### [Data items]
#####

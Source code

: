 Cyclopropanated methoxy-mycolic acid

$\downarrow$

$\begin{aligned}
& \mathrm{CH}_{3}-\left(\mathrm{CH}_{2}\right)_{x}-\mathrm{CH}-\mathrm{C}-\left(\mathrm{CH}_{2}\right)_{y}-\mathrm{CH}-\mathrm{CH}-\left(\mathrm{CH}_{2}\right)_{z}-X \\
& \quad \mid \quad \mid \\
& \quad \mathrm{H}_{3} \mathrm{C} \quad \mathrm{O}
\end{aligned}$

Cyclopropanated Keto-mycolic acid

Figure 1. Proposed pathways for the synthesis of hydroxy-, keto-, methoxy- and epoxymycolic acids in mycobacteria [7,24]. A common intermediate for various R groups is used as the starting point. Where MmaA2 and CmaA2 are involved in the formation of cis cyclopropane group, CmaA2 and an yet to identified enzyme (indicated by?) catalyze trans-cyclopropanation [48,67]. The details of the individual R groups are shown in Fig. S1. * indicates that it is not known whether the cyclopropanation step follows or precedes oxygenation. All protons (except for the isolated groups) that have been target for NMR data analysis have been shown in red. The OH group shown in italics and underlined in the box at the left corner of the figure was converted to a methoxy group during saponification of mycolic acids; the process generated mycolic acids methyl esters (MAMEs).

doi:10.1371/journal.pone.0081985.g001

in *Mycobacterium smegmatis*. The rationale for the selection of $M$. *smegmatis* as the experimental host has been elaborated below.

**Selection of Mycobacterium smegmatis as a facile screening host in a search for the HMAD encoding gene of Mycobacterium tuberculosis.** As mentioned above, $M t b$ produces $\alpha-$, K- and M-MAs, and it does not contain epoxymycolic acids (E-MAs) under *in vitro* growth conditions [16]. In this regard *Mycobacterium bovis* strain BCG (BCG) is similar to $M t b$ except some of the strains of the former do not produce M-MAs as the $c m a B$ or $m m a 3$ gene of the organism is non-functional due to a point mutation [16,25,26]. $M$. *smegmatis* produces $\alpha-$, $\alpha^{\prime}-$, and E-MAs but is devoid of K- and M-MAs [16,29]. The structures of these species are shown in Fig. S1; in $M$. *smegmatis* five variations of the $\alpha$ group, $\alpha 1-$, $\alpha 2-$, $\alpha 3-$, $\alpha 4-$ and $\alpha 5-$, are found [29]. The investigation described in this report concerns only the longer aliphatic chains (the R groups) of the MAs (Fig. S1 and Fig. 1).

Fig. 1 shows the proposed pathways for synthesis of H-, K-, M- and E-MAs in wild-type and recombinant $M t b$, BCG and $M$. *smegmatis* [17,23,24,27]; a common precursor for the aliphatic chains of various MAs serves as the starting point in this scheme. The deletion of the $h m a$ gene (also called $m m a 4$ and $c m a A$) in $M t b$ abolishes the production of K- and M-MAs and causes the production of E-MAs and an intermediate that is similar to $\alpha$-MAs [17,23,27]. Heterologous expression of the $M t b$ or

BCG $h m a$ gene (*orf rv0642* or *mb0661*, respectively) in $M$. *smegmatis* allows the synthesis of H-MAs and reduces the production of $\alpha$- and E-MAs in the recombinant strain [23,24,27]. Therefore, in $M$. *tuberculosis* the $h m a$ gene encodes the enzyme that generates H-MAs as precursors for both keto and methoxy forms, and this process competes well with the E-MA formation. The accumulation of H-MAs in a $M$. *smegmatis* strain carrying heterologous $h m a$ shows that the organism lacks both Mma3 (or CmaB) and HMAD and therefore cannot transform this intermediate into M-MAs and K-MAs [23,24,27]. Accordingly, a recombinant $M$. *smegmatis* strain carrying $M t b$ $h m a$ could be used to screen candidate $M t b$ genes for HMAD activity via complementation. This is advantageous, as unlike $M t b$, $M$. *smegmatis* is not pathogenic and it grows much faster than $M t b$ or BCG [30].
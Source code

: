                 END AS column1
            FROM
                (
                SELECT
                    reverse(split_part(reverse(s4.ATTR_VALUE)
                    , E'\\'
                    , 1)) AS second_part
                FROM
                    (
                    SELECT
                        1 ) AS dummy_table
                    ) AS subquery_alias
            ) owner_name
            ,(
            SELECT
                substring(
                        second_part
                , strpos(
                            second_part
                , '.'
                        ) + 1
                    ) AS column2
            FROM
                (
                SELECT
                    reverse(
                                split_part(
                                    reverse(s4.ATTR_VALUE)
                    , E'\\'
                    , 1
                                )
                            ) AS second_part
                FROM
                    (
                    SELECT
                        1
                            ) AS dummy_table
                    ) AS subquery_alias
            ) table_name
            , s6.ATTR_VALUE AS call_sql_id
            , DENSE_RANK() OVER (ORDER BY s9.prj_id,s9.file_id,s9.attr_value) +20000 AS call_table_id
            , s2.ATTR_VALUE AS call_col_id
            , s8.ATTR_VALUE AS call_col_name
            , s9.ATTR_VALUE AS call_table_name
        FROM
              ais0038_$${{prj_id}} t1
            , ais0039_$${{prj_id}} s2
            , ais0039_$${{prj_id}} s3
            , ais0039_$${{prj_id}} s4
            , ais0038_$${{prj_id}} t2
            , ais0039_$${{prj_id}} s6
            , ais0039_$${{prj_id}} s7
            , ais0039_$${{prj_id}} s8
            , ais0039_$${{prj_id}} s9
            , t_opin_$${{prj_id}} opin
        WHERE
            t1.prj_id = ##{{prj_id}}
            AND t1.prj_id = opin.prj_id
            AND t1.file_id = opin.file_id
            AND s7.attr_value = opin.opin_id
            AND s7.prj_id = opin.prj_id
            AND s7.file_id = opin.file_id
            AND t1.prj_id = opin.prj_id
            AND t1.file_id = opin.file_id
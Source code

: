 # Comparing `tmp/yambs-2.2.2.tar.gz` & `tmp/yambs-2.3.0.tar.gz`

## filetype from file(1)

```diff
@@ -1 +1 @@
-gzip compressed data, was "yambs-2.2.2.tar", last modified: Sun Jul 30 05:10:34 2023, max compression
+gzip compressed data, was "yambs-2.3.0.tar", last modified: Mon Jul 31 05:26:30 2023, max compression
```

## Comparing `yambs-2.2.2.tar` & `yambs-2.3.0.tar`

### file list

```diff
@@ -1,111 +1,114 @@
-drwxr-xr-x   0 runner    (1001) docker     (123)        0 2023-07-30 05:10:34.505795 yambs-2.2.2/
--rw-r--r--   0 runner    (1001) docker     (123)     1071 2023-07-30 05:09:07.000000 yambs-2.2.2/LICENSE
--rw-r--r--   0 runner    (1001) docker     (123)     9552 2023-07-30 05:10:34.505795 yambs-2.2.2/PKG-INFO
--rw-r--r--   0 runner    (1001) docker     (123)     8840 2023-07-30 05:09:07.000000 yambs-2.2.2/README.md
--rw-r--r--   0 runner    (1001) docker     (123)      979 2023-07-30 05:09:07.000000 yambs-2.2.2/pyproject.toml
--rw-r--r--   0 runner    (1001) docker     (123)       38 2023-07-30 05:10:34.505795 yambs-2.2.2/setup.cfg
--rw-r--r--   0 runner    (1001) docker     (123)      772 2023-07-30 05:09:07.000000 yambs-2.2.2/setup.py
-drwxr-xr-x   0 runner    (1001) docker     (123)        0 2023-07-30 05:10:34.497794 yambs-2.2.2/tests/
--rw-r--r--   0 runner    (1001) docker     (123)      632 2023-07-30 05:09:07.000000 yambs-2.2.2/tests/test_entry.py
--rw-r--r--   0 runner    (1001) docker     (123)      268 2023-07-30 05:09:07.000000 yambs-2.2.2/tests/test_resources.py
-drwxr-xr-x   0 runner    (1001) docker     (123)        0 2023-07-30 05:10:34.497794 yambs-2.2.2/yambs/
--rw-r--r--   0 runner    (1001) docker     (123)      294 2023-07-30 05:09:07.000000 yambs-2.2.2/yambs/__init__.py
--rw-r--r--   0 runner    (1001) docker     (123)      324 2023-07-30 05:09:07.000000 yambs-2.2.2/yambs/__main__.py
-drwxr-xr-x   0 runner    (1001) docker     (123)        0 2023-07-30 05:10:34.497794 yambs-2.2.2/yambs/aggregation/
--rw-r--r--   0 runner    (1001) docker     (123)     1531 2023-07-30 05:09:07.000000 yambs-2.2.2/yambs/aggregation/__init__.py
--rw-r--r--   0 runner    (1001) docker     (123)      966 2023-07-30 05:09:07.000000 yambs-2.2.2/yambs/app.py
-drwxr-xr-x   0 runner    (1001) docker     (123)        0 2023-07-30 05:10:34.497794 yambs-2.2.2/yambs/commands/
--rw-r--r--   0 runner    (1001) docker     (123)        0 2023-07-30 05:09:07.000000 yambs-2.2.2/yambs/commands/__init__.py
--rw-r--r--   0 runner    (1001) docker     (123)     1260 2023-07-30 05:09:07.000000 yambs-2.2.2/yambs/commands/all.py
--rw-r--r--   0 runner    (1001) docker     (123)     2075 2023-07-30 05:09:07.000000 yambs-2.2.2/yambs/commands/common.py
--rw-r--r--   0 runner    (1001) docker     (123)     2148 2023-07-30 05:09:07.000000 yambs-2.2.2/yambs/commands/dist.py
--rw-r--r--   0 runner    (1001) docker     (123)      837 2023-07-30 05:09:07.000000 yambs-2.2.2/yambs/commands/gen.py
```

#####

Going through the entries above, show each line that contains "mathrm".

### [TASK RESPONSE]
& \mathrm{CH}_{3}-\left(\mathrm{CH}_{2}\right)_{x}-\mathrm{CH}-\mathrm{C}-\left(\mathrm{CH}_{2}\right)_{y}-\mathrm{CH}-\mathrm{CH}-\left(\mathrm{CH}_{2}\right)_{z}-X \\
& \quad \mathrm{H}_{3} \mathrm{C} \quad \mathrm{O}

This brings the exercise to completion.